Pictured here from left to right are: Danielle Renzi, '10 (not in 2nd photo), Patrick Calamare, '13, Callie Mackie, '13, Katie Smith, '12, Stefan Ivanovski, '12, Heather Wilson, '13, Lucy Christenson, '12, Cara Poli, '12, and Sowande Parkinson, '11.
The students helped homeowners in St. Bernard Parish and the Lower Ninth Ward with rebuilding efforts so that more than four and a half years after Hurricane Katrina and the failure of the levees in New Orleans, residents can have some hope of moving back to their houses and their neighborhoods.
The Bucknell volunteers were in town when the Saints won the divisional title by beating the Arizona Cardinals 45 -14 on January 16. "The excitement in town was just contagious," said Janice Butler, Director of Civic Engagement and Service-Learning at Bucknell, one of the leaders for the trip. "All the students learned the "Who Dat?" cheer and really got into supporting the comeback of the team and the city." The chant is as colorful as the multi-ethnic, multi-class city: Who Dat? Who Dat? Who Dat say dey gonna beat dem Saints?!
For an area that has witnessed so much - abolition and civil rights movements, the birth of Jazz and Jim Crow, the devastation of the hurricanes and the failure of the city's evacuation and flood protection system in 2005 -- the Superbowl victory means a lot. "As the coach and players indicated, having this kind of accomplishment shines a light on the spirit of New Orleans," Butler said. The football team that had historically not been a serious contender for years and was once referred to by fans as "the Aint's," this weekend made its first trip to the championship game and won in a dramatic battle of the underdog.
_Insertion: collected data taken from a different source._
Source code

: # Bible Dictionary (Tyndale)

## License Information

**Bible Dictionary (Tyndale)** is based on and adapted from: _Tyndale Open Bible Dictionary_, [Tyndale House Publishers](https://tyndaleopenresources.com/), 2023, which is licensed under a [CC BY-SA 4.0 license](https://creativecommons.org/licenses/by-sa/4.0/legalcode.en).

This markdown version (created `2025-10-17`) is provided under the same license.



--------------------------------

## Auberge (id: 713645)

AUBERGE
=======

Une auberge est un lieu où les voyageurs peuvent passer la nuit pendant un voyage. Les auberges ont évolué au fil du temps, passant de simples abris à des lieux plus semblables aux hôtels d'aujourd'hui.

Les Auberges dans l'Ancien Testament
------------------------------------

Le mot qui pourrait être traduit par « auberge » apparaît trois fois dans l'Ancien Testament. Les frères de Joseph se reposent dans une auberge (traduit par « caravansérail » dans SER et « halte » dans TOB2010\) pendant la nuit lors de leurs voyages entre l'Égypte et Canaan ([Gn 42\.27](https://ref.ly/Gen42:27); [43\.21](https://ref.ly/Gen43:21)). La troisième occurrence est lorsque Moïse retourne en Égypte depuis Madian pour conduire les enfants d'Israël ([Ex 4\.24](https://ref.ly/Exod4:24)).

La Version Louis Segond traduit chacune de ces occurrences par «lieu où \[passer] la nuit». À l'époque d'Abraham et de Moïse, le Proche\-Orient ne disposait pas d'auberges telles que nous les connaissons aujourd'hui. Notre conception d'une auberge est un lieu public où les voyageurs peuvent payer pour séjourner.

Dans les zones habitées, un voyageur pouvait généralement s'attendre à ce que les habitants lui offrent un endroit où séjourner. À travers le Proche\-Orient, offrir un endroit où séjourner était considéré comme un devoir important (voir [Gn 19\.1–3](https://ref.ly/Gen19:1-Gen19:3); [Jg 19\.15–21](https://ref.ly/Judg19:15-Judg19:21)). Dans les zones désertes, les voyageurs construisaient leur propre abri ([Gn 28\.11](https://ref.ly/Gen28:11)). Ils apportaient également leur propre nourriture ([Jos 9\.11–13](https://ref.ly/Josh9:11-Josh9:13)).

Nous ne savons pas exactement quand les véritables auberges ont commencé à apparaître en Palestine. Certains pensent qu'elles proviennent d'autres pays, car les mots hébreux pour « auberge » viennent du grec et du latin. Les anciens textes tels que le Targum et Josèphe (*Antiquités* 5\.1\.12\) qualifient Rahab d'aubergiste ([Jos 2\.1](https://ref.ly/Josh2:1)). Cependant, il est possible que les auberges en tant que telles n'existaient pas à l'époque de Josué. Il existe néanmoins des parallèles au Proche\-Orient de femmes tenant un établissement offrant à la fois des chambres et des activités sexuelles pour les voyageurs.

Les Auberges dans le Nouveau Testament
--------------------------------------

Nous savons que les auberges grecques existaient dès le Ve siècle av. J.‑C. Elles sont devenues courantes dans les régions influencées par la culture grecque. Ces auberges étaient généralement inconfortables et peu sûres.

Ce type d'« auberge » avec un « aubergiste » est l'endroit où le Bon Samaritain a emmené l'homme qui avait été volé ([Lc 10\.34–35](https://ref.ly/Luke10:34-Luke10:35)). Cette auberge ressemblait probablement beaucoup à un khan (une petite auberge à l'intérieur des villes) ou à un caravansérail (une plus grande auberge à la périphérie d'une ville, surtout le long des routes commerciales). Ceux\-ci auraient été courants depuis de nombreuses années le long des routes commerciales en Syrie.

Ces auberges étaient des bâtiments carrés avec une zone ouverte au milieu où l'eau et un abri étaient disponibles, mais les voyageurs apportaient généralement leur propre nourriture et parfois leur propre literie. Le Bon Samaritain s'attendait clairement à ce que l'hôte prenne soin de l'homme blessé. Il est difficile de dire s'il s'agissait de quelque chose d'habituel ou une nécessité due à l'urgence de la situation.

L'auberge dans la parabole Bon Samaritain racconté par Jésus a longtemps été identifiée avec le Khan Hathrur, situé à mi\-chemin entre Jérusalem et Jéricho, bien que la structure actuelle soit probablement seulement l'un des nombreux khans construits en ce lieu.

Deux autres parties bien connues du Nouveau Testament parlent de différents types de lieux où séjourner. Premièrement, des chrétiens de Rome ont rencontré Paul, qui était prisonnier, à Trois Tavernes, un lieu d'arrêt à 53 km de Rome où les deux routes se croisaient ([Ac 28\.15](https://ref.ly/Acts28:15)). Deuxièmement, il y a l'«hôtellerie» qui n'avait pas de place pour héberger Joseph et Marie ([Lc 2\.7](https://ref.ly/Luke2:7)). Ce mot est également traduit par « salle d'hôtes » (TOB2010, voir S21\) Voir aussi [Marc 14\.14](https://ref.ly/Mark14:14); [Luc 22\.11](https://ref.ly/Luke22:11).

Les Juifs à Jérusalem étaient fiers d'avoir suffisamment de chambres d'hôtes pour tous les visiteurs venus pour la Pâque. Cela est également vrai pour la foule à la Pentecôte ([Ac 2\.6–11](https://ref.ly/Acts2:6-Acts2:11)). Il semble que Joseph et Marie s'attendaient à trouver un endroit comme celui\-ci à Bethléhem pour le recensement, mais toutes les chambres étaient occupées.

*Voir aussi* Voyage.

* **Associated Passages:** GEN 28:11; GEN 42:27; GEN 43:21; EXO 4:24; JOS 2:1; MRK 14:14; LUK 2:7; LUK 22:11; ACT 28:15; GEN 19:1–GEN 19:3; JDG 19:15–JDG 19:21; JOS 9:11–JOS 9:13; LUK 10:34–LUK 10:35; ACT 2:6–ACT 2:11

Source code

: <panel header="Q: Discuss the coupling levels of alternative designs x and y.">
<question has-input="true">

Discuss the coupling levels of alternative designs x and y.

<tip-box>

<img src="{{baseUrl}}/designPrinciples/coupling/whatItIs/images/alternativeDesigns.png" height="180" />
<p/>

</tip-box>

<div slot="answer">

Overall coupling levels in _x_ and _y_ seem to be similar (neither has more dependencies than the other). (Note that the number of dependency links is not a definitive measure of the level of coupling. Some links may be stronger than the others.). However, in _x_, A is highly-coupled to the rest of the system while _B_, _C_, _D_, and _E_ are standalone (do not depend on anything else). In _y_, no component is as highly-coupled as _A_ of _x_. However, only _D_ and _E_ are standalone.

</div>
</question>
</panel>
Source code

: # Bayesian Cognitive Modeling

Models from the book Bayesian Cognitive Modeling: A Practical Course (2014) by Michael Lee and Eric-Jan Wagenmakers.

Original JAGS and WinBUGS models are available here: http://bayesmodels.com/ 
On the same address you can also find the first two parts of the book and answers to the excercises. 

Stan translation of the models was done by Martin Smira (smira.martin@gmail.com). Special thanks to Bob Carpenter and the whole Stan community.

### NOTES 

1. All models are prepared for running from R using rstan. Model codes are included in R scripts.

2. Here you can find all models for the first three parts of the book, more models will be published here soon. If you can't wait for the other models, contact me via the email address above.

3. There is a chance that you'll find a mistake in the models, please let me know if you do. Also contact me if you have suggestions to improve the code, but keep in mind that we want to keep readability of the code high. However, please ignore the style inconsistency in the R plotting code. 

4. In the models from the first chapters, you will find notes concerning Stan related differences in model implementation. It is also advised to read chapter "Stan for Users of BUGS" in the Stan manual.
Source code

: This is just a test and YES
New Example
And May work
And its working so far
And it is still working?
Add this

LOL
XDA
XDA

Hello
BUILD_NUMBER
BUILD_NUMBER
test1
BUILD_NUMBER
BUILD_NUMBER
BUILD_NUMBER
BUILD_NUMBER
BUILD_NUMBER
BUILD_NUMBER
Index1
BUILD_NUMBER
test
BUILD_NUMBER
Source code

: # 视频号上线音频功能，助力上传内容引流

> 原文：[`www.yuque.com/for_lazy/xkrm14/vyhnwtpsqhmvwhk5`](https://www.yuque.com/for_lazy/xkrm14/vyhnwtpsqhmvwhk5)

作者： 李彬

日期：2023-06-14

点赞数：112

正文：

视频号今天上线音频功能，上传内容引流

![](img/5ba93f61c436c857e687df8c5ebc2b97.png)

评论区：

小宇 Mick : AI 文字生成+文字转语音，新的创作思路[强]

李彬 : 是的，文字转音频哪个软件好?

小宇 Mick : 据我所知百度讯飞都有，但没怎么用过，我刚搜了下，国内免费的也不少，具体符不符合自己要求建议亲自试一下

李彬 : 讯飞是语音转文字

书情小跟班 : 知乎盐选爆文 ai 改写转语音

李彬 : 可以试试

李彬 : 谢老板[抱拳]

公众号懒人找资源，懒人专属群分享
After Hurricane Katrina 400,000 people were displaced and relocated to every state of the country. In New Orleans, in 2010, only about 60% of the population has returned. For those who haven't gone back, the Super Bowl Victory by the Saints was also a sign of hope. "While a lot of progress has been made, there are still people who are living in FEMA trailers or temporary housing and trying to come back home," Butler mentioned. "We hope people understand that the struggle still continues today."
The student-organized Bucknell Katrina Recovery Club has set a goal to raise $12,000 - $15,000 so that they can help one family reclaim their home. Working with the St. Bernard Project, which uses volunteer labor to restore flood damaged homes for homeowners who are elderly or disabled, as well as low-income families with kids, the group wants to make it easier for people to move from the waiting list back to the homes and neighborhoods where they lived prior to Katrina.